A PSW is not actually a nurse. PSW stands for Personal Support Worker, a healthcare role that provides hands-on daily care to people who need help with basic activities like bathing, dressing, eating, and moving around. While PSWs work alongside nurses in many settings, they have different training, different responsibilities, and a different scope of practice. The two roles are often confused because PSWs perform care tasks that look similar to some nursing duties, and they frequently work in the same facilities.
What a Personal Support Worker Does
Personal Support Workers help people who can’t fully care for themselves due to aging, illness, disability, or injury. Their core responsibilities center on what healthcare professionals call “activities of daily living.” In practice, that means helping clients get in and out of bed, assisting with showers or sponge baths, helping with toileting, preparing meals, feeding clients who can’t feed themselves, and supporting mobility with walkers or wheelchairs.
Beyond physical care, PSWs also provide companionship and emotional support. For elderly clients living alone or residents in long-term care homes, a PSW may be the person they interact with most throughout the day. PSWs observe and report changes in a client’s condition to nurses or other healthcare professionals, but they don’t diagnose conditions or make clinical decisions themselves. They also handle light housekeeping, laundry, and other domestic tasks when working in a client’s home.
How PSW Training Differs From Nursing
PSW training programs typically run between 600 and 900 hours, depending on the province or institution, and can be completed in as little as six months. The curriculum covers basic anatomy, infection control, safety procedures, personal hygiene assistance, and communication skills. Some programs include a clinical placement in a long-term care facility or hospital.
By comparison, a Registered Practical Nurse (RPN) in Canada completes a two-year diploma program, while a Registered Nurse (RN) holds a four-year bachelor’s degree. Nurses study pharmacology, pathophysiology, clinical assessment, and complex care planning at a much deeper level. They are licensed by a regulatory college, can administer medications, start certain medical interventions, and develop care plans. PSWs work under the direction of these licensed professionals.
PSWs in most Canadian provinces are not regulated by a professional college the way nurses are, though there have been ongoing discussions about changing this. Ontario, where the PSW role is especially common, does not currently require PSWs to register with a regulatory body, though employers typically require completion of an approved training program.
Where PSWs Work
The most common workplaces for PSWs are long-term care homes (nursing homes), retirement residences, hospitals, and private homes through home care agencies. In long-term care, PSWs make up the largest portion of the direct care workforce. They are the staff members who spend the most time with residents on a daily basis, handling the majority of routine personal care.
Home care is a growing sector for PSWs. Clients who want to age in place or who are recovering from surgery often receive PSW visits ranging from a few hours a day to around-the-clock support. In hospitals, PSWs (sometimes called patient care aides or health care aides depending on the province) assist nurses by helping patients with hygiene, repositioning, and basic comfort measures.
PSW vs. Similar Roles Across Provinces
The title “Personal Support Worker” is used primarily in Ontario. The same or very similar role goes by different names in other parts of Canada. In British Columbia, the equivalent is a Health Care Assistant (HCA). Alberta uses the title Health Care Aide (HCA). Quebec refers to the role as a préposé aux bénéficiaires. In the United States, the closest equivalents are Certified Nursing Assistant (CNA) and Home Health Aide (HHA).
Despite the different titles, these roles share the same core function: providing supervised, non-clinical personal care. The training hours and specific requirements vary by jurisdiction, but the day-to-day work is largely the same.

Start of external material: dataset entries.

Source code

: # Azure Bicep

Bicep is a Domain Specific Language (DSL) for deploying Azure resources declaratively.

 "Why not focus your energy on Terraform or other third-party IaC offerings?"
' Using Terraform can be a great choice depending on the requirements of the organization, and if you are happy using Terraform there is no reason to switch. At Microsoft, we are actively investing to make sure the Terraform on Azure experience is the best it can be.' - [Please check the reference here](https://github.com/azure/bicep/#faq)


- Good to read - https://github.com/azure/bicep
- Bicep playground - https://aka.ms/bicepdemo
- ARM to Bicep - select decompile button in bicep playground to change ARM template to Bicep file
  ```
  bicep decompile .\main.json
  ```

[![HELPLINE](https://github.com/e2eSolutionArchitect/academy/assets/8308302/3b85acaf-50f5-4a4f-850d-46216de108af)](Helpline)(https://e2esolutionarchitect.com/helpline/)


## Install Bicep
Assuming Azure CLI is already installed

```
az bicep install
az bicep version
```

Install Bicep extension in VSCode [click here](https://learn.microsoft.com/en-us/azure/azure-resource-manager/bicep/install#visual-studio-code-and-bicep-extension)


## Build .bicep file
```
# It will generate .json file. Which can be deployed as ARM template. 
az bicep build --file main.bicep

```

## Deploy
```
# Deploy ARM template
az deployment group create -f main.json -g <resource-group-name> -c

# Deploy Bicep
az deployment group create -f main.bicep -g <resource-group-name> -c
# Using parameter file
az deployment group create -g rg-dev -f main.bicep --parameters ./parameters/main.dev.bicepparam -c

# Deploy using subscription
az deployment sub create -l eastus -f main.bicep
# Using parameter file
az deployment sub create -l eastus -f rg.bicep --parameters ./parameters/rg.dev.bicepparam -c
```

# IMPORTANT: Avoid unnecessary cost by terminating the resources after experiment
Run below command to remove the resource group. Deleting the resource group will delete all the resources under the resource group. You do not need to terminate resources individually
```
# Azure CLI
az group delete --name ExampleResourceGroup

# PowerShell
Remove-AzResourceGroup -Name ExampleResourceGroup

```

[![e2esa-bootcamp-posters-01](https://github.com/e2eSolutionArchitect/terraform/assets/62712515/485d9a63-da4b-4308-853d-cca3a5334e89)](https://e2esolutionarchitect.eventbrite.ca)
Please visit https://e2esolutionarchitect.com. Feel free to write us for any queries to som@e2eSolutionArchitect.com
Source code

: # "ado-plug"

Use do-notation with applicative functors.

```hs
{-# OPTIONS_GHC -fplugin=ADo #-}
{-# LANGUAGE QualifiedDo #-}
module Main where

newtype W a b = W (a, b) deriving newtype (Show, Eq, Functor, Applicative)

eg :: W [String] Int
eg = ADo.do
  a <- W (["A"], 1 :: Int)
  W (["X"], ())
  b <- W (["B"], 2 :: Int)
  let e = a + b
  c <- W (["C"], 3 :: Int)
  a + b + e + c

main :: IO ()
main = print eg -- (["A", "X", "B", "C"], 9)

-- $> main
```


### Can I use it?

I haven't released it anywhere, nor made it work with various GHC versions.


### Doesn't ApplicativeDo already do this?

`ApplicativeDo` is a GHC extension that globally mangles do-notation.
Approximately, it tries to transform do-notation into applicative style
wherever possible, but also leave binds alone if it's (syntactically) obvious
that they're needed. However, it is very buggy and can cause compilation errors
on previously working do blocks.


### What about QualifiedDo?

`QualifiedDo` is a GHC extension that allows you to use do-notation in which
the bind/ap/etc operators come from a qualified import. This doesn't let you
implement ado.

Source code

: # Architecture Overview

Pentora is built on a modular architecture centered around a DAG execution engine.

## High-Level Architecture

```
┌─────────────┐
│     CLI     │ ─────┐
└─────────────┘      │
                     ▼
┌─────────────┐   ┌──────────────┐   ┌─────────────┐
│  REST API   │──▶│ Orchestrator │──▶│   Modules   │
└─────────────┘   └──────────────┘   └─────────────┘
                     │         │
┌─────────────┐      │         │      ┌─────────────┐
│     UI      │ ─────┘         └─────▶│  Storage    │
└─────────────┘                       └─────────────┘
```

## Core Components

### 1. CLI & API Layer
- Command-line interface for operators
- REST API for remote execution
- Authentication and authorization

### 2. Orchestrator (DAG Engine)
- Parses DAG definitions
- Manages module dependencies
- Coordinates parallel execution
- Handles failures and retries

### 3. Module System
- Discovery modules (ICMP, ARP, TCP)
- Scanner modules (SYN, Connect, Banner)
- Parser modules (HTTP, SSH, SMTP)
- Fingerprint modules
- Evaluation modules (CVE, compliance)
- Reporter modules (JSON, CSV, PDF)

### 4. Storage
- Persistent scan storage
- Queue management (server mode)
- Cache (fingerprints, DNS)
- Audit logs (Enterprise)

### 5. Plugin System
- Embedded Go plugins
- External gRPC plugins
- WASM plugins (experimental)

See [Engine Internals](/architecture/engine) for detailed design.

Why the Two Roles Get Confused
People often search for “PSW nurse” because the boundaries between the roles can look blurry from the outside. When you see a PSW helping a patient in a hospital gown, working in a care home, or wearing scrubs, it’s natural to assume they’re a nurse. PSWs also perform tasks that overlap with nursing in some situations, like taking vital signs (temperature, blood pressure) or assisting with basic wound care under a nurse’s direction.
The confusion also arises because some PSWs go on to become nurses. PSW experience is a common stepping stone into nursing programs, and some colleges offer bridging pathways that give PSWs credit toward a practical nursing diploma. So in some cases, a person you knew as a PSW may later become a nurse, which blurs the distinction further.
Pay and Career Outlook
PSWs generally earn significantly less than nurses. In Ontario, PSW wages typically range from $18 to $25 per hour depending on the employer and years of experience, though a temporary pandemic-era pay increase brought some wages higher. Registered Practical Nurses in the same settings often earn $28 to $35 per hour, and Registered Nurses earn more still.
Demand for PSWs is high and expected to stay that way. Canada’s aging population means more people need personal care support, both in facilities and at home. Provinces have invested in accelerated PSW training programs to address chronic staffing shortages, particularly in long-term care. For someone interested in healthcare who wants to start working relatively quickly, PSW training offers one of the fastest entry points into the field, with opportunities to advance into nursing or other health professions later.